Records for the task
====================
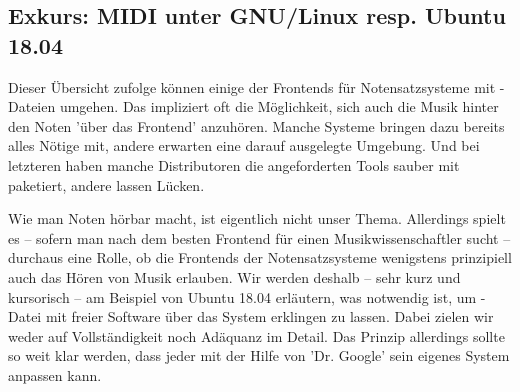 %
%
%


\subsection{Exkurs: MIDI unter GNU/Linux resp. Ubuntu 18.04}

Dieser Übersicht zufolge können einige der Frontends für Notensatzsysteme mit
-Dateien umgehen. Das impliziert oft die Möglichkeit, sich auch die
Musik hinter den Noten 'über das Frontend' anzuhören. Manche Systeme bringen dazu
bereits alles Nötige mit, andere erwarten eine darauf ausgelegte Umgebung. Und
bei letzteren haben manche Distributoren die angeforderten Tools sauber mit
paketiert, andere lassen Lücken.

Wie man Noten hörbar macht, ist eigentlich nicht unser Thema. Allerdings
spielt es -- sofern man nach dem besten Frontend für einen Musikwissenschaftler
sucht -- durchaus eine Rolle, ob die Frontends der Notensatzsysteme wenigstens
prinzipiell auch das Hören von Musik erlauben. Wir werden deshalb -- sehr kurz
und kursorisch -- am Beispiel von Ubuntu 18.04 erläutern, was notwendig ist, um
-Datei mit freier Software über das System erklingen zu lassen. Dabei
zielen wir weder auf Vollständigkeit noch Adäquanz im Detail. Das Prinzip
allerdings sollte so weit klar werden, dass jeder mit der Hilfe von 'Dr. Google'
sein eigenes System anpassen kann.

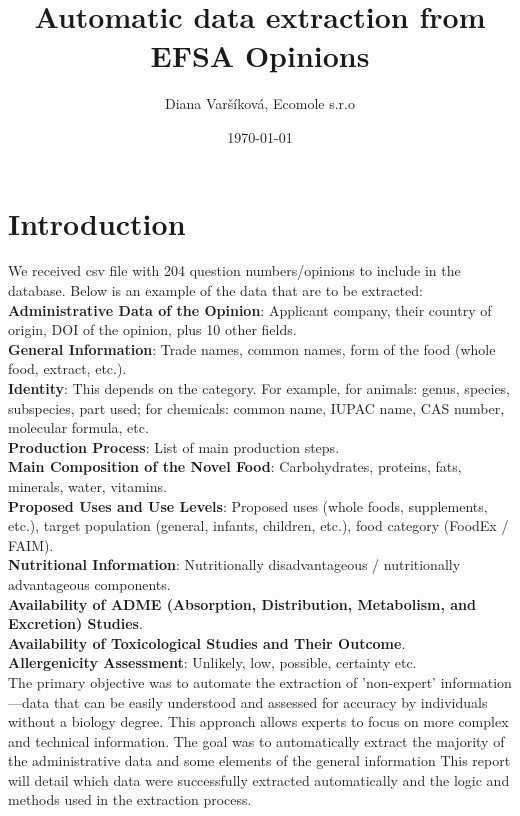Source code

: \documentclass[12pt]{article}
\title{Automatic data extraction from EFSA Opinions}
\author{Diana Varšíková, Ecomole s.r.o}
\date{\today}
\begin{document}
\maketitle

\section{Introduction}
We received csv file with 204 question numbers/opinions to include in the database.
Below is an example of the data that are to be extracted:\\

\textbf{Administrative Data of the Opinion}: Applicant company, their country of origin, DOI of the opinion, plus 10 other fields.\\
\textbf{General Information}: Trade names, common names, form of the food (whole food, extract, etc.).\\
\textbf{Identity}: This depends on the category. For example, for animals: genus, species, subspecies, part used; for chemicals: common name, IUPAC name, CAS number, molecular formula, etc.\\
\textbf{Production Process}: List of main production steps.\\
\textbf{Main Composition of the Novel Food}: Carbohydrates, proteins, fats, minerals, water, vitamins.\\
\textbf{Proposed Uses and Use Levels}: Proposed uses (whole foods, supplements, etc.), target population (general, infants, children, etc.), food category (FoodEx / FAIM).\\
\textbf{Nutritional Information}: Nutritionally disadvantageous / nutritionally advantageous components.\\
\textbf{Availability of ADME (Absorption, Distribution, Metabolism, and Excretion) Studies}.\\
\textbf{Availability of Toxicological Studies and Their Outcome}.\\
\textbf{Allergenicity Assessment}: Unlikely, low, possible, certainty etc.\\

The primary objective was to automate the extraction of 'non-expert' information—data that can be easily understood and assessed for accuracy by individuals without a biology degree.
This approach allows experts to focus on more complex and technical information.
The goal was to automatically extract the majority of the administrative data and some elements of the general information
This report will detail which data were successfully extracted automatically and the logic and methods used in the extraction process.
\end{document}
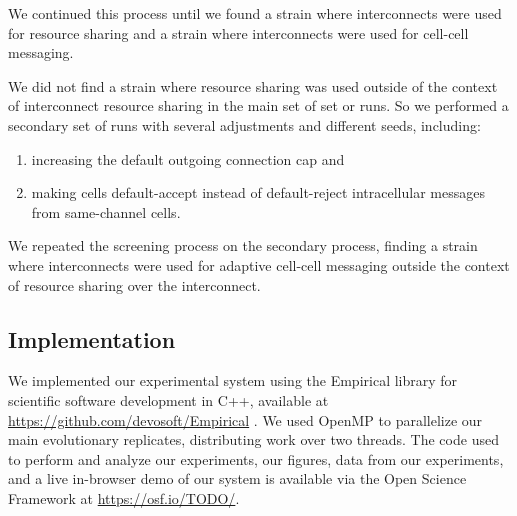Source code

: We continued this process until we found a strain where interconnects were used for resource sharing and a strain where interconnects were used for cell-cell messaging.

We did not find a strain where resource sharing was used outside of the context of interconnect resource sharing in the main set of set or runs.
So we performed a secondary set of runs with several adjustments and different seeds, including:
\begin{enumerate}
  \item increasing the default outgoing connection cap and
  \item making cells default-accept instead of default-reject intracellular messages from same-channel cells.
\end{enumerate}

We repeated the screening process on the secondary process, finding a strain where interconnects were used for adaptive cell-cell messaging outside the context of resource sharing over the interconnect.

\subsection{Implementation}

We implemented our experimental system using the Empirical library for scientific software development in C++, available at \url{https://github.com/devosoft/Empirical} \citep{TODOcite}.
We used OpenMP to parallelize our main evolutionary replicates, distributing work over two threads.
The code used to perform and analyze our experiments, our figures, data from our experiments, and a live in-browser demo of our system is available via the Open Science Framework at \url{https://osf.io/TODO/}.
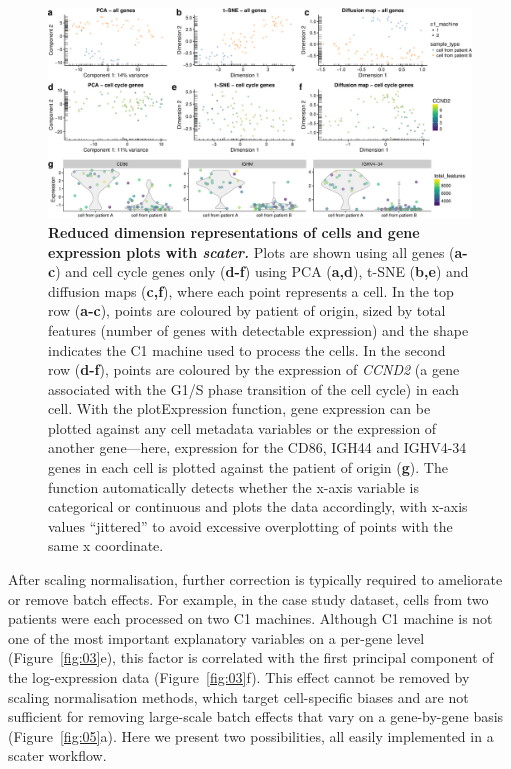 \documentclass[10pt,letterpaper]{article}
\begin{document}
\begin{figure}[htpb]%
\begin{adjustwidth}{-2in}{0in}
\begin{flushright}
\includegraphics[width=1.3\textwidth]{figure4}
\end{flushright}
\justify
\color{Gray}
\caption{\small \textbf{Reduced dimension representations of cells and gene expression plots with \emph{scater.}} Plots are shown using all genes (\textbf{a-c}) and cell cycle genes only (\textbf{d-f}) using PCA (\textbf{a,d}), t-SNE (\textbf{b,e}) and diffusion maps (\textbf{c,f}), where each point represents a cell. In the top row (\textbf{a-c}), points are coloured by patient of origin, sized by total features (number of genes with detectable expression) and the shape indicates the C1 machine used to process the cells. In the second row (\textbf{d-f}), points are coloured by the expression of \emph{CCND2} (a gene associated with the G1/S phase transition of the cell cycle) in each cell. With the plotExpression function, gene expression can be plotted against any cell metadata variables or the expression of another gene---here, expression for the CD86, IGH44 and IGHV4-34 genes in each cell is plotted against the patient of origin (\textbf{g}). The function automatically detects whether the x-axis variable is categorical or continuous and plots the data accordingly, with x-axis values ``jittered'' to avoid excessive overplotting of points with the same x coordinate.}\label{fig:04}
\end{adjustwidth}
\end{figure}


After scaling normalisation, further correction is typically required to ameliorate or remove batch effects. For example, in the case study dataset, cells from two patients were each processed on two C1 machines. Although C1 machine is not one of the most important explanatory variables on a per-gene level (Figure~\ref{fig:03}e), this factor is correlated with the first principal component of the log-expression data (Figure~\ref{fig:03}f). This effect cannot be removed by scaling normalisation methods, which target cell-specific biases and are not sufficient for removing large-scale batch effects that vary on a gene-by-gene basis (Figure~\ref{fig:05}a). Here we present two possibilities, all easily implemented in a scater workflow.
\end{document}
====================
Task prompt
From the listing above, output exactly the run of lines that starts with the line containing "So we performed" and ends with the line containing "The code used".

Solved exercise
So we performed a secondary set of runs with several adjustments and different seeds, including:
\begin{enumerate}
  \item increasing the default outgoing connection cap and
  \item making cells default-accept instead of default-reject intracellular messages from same-channel cells.
\end{enumerate}

We repeated the screening process on the secondary process, finding a strain where interconnects were used for adaptive cell-cell messaging outside the context of resource sharing over the interconnect.

\subsection{Implementation}

We implemented our experimental system using the Empirical library for scientific software development in C++, available at \url{https://github.com/devosoft/Empirical} \citep{TODOcite}.
We used OpenMP to parallelize our main evolutionary replicates, distributing work over two threads.
The code used to perform and analyze our experiments, our figures, data from our experiments, and a live in-browser demo of our system is available via the Open Science Framework at \url{https://osf.io/TODO/}.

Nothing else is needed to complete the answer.